===== SUPPLIED MATERIAL
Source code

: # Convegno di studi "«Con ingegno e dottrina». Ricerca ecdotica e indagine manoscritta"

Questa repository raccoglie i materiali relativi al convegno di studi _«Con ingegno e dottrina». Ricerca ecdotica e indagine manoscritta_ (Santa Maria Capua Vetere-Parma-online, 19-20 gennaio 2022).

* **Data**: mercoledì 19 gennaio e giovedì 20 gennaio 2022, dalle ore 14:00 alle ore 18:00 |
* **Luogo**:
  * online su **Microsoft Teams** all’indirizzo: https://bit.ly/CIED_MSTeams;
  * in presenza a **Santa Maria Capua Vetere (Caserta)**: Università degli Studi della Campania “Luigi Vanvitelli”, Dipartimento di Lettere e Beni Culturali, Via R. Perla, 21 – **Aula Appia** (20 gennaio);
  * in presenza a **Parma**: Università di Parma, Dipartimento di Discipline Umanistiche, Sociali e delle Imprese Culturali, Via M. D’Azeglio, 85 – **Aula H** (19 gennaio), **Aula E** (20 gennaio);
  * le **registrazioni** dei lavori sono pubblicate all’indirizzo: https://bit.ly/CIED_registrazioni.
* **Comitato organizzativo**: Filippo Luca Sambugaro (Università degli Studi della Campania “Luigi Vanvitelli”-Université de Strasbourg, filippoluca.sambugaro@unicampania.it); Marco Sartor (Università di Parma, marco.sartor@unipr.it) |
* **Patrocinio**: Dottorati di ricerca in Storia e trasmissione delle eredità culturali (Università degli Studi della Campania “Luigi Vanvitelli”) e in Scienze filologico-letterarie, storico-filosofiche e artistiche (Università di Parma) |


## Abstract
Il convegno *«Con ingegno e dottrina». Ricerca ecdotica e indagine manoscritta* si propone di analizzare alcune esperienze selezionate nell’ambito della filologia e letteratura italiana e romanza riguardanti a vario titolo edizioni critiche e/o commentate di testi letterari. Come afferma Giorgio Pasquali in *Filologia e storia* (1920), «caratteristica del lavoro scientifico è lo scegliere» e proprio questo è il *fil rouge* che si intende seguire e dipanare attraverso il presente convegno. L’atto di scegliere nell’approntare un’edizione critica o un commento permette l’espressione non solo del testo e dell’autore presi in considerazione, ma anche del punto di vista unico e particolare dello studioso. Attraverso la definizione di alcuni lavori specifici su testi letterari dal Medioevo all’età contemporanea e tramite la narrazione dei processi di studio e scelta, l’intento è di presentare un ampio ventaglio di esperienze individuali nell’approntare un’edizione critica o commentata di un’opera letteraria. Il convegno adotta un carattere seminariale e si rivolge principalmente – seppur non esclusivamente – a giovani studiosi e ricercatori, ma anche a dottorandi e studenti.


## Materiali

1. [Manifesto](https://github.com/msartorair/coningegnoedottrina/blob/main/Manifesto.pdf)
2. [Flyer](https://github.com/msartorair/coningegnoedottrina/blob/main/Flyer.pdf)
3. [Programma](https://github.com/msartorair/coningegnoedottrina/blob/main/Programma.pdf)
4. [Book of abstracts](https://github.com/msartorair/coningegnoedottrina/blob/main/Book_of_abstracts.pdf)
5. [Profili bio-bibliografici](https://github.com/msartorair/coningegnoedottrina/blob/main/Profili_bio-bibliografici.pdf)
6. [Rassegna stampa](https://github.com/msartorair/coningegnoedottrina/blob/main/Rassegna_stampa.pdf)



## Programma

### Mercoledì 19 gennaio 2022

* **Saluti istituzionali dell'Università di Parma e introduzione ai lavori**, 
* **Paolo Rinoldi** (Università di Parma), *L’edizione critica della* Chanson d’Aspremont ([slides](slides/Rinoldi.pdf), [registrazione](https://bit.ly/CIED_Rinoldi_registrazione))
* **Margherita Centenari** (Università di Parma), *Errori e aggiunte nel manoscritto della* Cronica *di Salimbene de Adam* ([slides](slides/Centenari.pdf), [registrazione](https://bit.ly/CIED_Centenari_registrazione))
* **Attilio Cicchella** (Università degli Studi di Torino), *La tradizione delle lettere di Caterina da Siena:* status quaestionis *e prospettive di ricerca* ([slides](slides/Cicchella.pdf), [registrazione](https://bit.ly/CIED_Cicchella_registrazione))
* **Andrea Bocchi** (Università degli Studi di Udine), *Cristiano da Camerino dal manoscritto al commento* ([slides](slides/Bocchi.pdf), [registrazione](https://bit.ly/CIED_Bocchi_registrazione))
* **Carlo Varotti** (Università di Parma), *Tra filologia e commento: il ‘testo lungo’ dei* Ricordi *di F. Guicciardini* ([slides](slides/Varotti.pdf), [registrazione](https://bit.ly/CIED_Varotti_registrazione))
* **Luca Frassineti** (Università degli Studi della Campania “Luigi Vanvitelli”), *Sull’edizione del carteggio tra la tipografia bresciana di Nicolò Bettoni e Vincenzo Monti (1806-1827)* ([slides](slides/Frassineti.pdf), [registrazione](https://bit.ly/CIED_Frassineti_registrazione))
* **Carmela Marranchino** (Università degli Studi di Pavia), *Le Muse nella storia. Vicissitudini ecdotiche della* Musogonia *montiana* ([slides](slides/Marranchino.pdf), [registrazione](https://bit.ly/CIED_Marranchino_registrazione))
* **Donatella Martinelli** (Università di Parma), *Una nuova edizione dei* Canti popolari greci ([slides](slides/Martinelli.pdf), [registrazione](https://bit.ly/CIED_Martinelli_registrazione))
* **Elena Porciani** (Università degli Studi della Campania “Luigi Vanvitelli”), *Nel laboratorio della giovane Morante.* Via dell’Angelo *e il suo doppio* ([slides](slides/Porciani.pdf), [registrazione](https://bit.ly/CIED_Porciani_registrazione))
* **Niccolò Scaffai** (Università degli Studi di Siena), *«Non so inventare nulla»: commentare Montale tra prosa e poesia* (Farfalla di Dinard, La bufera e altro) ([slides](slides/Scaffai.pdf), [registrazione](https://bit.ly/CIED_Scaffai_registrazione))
==========
Everything above from the line containing "Cicchella** (Università degli" down to the line containing "Porciani** (Università degli" should be copied exactly, both end lines included, and nothing else.

* **Attilio Cicchella** (Università degli Studi di Torino), *La tradizione delle lettere di Caterina da Siena:* status quaestionis *e prospettive di ricerca* ([slides](slides/Cicchella.pdf), [registrazione](https://bit.ly/CIED_Cicchella_registrazione))
* **Andrea Bocchi** (Università degli Studi di Udine), *Cristiano da Camerino dal manoscritto al commento* ([slides](slides/Bocchi.pdf), [registrazione](https://bit.ly/CIED_Bocchi_registrazione))
* **Carlo Varotti** (Università di Parma), *Tra filologia e commento: il ‘testo lungo’ dei* Ricordi *di F. Guicciardini* ([slides](slides/Varotti.pdf), [registrazione](https://bit.ly/CIED_Varotti_registrazione))
* **Luca Frassineti** (Università degli Studi della Campania “Luigi Vanvitelli”), *Sull’edizione del carteggio tra la tipografia bresciana di Nicolò Bettoni e Vincenzo Monti (1806-1827)* ([slides](slides/Frassineti.pdf), [registrazione](https://bit.ly/CIED_Frassineti_registrazione))
* **Carmela Marranchino** (Università degli Studi di Pavia), *Le Muse nella storia. Vicissitudini ecdotiche della* Musogonia *montiana* ([slides](slides/Marranchino.pdf), [registrazione](https://bit.ly/CIED_Marranchino_registrazione))
* **Donatella Martinelli** (Università di Parma), *Una nuova edizione dei* Canti popolari greci ([slides](slides/Martinelli.pdf), [registrazione](https://bit.ly/CIED_Martinelli_registrazione))
* **Elena Porciani** (Università degli Studi della Campania “Luigi Vanvitelli”), *Nel laboratorio della giovane Morante.* Via dell’Angelo *e il suo doppio* ([slides](slides/Porciani.pdf), [registrazione](https://bit.ly/CIED_Porciani_registrazione))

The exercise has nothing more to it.